As well as providing a much-needed break, the past month has also provided an opportunity for quiet reflection on possible changes we might make to Catholica this coming year. I would now like to open up that conversation and seek input and feedback from contributors and readers.
The cold hard reality is that to date we have not been able to attract the philanthropic financial support that can realise this endeavour in the ways I had hoped and outlined during the first six months of our operation. I have not personally given up on the endeavour and am willing to make both the continued financial contributions as well as contributions of my time and skill to see if we can realise the full dream. It is worth, at this point, restating what that dream is — and also underlining what it is not.
What Catholica seeks to achieve...
|The illustrations to this commentary are taken from the headlines of recent commentaries published in Catholica.

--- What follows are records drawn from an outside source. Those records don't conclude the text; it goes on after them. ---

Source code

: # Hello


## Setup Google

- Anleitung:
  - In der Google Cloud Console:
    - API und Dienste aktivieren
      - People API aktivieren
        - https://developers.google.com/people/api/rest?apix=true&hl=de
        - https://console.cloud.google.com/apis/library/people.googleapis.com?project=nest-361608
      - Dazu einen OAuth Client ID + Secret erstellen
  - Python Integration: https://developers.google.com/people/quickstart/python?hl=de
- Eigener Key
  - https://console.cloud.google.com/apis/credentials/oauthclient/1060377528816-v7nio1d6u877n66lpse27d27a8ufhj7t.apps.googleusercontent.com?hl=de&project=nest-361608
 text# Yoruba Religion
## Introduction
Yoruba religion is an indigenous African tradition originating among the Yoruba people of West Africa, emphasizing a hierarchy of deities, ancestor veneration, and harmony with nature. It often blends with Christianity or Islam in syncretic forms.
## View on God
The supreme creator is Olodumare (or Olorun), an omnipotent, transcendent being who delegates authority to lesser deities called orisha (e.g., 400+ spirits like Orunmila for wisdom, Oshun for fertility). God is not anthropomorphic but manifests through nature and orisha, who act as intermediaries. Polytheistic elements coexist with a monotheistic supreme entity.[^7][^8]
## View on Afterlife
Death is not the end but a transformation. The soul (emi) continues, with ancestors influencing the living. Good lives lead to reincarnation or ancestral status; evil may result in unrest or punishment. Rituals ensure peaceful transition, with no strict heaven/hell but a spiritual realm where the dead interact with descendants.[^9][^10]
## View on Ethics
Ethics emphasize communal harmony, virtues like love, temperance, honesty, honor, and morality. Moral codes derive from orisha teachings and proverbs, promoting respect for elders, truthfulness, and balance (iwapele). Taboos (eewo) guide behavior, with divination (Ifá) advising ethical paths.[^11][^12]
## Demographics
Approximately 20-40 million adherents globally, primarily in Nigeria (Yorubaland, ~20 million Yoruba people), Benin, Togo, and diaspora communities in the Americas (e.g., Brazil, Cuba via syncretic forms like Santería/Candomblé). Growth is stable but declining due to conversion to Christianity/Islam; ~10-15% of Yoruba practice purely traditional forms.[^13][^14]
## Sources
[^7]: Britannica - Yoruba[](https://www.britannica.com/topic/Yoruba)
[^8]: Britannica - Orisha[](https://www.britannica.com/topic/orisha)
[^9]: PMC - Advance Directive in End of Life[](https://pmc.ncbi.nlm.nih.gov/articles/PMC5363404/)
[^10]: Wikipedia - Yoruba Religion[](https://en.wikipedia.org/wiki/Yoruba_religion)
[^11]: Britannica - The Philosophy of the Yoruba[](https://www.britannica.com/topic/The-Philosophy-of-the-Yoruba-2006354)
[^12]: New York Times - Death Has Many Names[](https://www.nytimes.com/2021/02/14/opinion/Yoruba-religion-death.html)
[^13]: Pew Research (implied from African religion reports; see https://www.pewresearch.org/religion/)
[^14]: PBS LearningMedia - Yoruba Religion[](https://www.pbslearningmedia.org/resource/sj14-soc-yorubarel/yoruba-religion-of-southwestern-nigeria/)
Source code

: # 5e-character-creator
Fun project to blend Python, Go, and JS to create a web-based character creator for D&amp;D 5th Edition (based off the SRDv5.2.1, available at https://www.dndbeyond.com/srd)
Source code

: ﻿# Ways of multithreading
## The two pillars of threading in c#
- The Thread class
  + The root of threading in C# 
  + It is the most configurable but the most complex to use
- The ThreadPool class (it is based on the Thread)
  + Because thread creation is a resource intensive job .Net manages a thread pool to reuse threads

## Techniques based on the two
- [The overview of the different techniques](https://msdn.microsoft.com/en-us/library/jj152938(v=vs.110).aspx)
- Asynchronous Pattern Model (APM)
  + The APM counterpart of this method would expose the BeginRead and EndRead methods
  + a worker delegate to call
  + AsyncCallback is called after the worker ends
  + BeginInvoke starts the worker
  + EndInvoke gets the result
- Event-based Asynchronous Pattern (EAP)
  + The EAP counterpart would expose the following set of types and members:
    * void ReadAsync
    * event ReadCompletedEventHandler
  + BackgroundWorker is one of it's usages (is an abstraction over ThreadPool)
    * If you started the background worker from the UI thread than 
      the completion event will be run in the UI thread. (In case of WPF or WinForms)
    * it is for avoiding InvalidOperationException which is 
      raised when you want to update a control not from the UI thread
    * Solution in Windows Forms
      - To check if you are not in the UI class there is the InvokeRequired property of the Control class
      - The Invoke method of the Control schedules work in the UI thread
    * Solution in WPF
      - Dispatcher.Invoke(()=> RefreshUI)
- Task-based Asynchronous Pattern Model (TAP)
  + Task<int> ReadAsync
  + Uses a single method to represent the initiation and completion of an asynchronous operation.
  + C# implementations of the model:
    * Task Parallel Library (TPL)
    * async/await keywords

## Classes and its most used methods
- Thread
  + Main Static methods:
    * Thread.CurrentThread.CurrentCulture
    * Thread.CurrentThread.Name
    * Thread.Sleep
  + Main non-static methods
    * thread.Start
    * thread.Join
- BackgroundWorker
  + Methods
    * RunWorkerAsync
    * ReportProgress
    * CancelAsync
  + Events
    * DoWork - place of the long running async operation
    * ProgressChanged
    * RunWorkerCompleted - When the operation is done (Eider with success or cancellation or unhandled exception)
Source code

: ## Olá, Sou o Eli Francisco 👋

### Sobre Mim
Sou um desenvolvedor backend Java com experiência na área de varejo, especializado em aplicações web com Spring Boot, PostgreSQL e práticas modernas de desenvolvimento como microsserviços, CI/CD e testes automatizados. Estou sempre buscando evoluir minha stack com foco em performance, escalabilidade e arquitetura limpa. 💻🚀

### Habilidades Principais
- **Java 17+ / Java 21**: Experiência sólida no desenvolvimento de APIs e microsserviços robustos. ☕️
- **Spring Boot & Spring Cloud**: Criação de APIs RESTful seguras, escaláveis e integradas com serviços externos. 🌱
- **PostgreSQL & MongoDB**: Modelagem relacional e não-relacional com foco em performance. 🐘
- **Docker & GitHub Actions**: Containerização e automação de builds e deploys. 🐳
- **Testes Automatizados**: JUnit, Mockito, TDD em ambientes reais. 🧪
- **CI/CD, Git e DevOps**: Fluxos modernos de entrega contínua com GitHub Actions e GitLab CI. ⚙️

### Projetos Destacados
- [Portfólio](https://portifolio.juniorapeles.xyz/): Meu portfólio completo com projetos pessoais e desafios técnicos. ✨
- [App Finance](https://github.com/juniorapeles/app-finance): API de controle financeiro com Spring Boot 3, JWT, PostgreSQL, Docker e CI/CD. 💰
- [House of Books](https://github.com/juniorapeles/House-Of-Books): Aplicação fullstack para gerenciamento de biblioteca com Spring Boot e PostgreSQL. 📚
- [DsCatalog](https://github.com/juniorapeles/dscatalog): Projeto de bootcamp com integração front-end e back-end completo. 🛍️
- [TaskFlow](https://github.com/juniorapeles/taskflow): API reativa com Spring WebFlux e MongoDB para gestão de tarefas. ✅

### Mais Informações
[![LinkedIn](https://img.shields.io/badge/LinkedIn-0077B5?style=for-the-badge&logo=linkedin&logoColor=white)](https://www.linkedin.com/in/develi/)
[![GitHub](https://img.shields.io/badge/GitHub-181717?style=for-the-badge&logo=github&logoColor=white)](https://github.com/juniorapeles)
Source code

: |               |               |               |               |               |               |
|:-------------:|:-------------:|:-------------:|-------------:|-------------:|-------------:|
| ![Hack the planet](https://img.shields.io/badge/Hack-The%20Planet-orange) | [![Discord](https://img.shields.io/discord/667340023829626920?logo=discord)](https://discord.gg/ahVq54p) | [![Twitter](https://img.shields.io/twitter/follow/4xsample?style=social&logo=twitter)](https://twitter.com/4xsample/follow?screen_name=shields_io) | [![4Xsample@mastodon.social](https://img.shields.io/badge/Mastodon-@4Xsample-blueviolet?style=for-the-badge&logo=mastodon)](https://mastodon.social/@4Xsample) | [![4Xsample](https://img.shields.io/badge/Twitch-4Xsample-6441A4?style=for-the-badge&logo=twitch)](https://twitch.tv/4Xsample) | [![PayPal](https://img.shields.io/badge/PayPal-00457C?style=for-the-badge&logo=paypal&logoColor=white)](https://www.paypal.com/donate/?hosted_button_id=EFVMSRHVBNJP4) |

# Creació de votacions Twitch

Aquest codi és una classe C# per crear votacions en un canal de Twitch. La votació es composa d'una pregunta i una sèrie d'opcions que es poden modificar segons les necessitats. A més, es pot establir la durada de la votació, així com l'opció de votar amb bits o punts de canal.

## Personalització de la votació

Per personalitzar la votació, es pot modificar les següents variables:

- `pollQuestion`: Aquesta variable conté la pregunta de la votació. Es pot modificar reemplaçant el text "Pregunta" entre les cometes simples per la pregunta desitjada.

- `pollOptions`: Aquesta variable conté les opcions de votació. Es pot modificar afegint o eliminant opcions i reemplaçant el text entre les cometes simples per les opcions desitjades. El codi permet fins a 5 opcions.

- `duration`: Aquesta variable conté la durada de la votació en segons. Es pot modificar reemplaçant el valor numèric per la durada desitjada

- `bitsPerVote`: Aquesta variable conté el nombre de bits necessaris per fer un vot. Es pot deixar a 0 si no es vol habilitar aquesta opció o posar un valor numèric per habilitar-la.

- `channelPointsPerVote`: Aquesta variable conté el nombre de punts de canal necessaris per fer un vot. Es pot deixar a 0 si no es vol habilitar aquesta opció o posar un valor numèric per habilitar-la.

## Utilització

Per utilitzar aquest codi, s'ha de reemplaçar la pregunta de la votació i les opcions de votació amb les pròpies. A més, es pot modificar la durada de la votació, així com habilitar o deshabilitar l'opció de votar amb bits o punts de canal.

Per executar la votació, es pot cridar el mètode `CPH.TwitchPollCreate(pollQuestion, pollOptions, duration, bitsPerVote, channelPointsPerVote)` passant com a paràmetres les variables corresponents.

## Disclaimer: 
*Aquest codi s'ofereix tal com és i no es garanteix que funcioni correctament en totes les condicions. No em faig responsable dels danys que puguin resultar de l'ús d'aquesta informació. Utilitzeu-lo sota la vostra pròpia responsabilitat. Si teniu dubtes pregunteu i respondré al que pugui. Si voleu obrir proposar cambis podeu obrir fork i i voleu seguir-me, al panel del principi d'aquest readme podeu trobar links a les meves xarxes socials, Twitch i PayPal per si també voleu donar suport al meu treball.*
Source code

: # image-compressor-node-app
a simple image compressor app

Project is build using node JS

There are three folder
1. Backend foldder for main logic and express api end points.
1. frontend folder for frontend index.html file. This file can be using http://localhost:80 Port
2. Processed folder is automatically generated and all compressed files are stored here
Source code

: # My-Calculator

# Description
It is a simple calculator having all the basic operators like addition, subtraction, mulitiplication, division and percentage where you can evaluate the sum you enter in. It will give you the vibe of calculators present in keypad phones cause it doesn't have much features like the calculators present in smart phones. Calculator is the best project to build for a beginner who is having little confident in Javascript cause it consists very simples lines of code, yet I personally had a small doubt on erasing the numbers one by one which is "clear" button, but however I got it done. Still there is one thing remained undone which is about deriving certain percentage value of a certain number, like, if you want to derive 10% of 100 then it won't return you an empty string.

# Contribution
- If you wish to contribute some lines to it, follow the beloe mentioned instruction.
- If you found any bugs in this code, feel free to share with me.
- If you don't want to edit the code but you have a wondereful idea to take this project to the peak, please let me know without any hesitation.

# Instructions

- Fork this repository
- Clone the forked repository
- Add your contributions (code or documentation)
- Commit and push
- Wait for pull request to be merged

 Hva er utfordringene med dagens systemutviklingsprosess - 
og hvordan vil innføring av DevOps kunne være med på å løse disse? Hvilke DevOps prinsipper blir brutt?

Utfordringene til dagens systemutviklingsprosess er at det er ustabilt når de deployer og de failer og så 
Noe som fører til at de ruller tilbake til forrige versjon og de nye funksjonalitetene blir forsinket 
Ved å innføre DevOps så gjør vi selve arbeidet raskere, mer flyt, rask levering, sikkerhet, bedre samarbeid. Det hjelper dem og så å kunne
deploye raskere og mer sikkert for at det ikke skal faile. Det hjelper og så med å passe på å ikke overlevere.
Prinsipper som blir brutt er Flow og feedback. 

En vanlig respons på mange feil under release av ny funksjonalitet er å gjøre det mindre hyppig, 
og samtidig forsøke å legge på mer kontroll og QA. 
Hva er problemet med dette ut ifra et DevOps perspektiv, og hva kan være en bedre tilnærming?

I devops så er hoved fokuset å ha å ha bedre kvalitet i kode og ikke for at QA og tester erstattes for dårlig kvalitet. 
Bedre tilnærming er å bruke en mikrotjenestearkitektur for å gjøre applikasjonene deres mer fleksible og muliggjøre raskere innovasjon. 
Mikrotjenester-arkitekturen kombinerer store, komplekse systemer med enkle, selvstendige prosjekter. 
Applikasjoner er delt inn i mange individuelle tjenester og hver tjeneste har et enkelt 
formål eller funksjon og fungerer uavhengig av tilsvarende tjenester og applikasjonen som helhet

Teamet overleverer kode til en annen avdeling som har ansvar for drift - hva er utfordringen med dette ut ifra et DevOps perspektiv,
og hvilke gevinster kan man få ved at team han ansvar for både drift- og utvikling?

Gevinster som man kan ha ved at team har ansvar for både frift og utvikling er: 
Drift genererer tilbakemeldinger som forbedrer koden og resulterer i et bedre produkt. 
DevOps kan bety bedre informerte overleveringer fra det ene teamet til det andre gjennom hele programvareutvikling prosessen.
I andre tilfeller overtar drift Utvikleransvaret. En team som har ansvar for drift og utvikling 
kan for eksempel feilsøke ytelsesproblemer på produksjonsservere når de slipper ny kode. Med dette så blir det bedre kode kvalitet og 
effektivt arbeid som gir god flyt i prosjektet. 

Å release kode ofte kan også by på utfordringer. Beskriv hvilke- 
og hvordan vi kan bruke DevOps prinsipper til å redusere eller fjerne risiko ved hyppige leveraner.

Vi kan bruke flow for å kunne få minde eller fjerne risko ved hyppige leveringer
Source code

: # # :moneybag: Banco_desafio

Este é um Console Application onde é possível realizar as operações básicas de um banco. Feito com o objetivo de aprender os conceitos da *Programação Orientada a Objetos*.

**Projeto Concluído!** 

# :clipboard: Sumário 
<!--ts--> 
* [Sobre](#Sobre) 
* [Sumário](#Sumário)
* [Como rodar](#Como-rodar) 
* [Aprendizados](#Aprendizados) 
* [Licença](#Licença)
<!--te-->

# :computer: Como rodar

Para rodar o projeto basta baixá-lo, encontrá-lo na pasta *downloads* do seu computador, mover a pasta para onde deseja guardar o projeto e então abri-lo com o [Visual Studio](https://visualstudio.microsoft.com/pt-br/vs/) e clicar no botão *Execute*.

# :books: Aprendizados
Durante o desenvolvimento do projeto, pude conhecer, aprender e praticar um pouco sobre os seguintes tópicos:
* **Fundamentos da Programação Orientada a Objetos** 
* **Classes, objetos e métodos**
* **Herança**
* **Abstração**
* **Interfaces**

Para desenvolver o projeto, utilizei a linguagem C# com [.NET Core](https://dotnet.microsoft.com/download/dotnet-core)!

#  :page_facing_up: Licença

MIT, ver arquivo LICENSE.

For an index to all the commentaries we have published go to www.catholica.com.au/commentary.
Catholica is not simply another journal of opinion in the ways that, say, the Jesuits have started Australian Catholics or Eureka Street and seek to present style and content that appeals to a particular demographic or interest group within the wider population. Neither was it set up seeking to be competitive with the particular readership that the former journal OnLine Catholics was seeking to cater to. In its full implementation, Catholica is seeking to utilise innovative technologies — largely developed by Google — which, when we have the money to pay for them, will enable us to respond to those who today are largely distanced from the institutional Church but continue to seek spiritual answers largely through search engine enquiries. We are principally then seeking to establish here a small community having a vigorous discussion of the sort of spiritual issues that are presently unable to be addressed within the institutional context. In other words we are endeavouring to establish a discussion community which is addressing the issues which at least the intelligent, thinking, and "opinion leading" sectors of the 85% who have left the Church would like addressed but which they feel are presently not being adequately addressed by the institutional Church at large.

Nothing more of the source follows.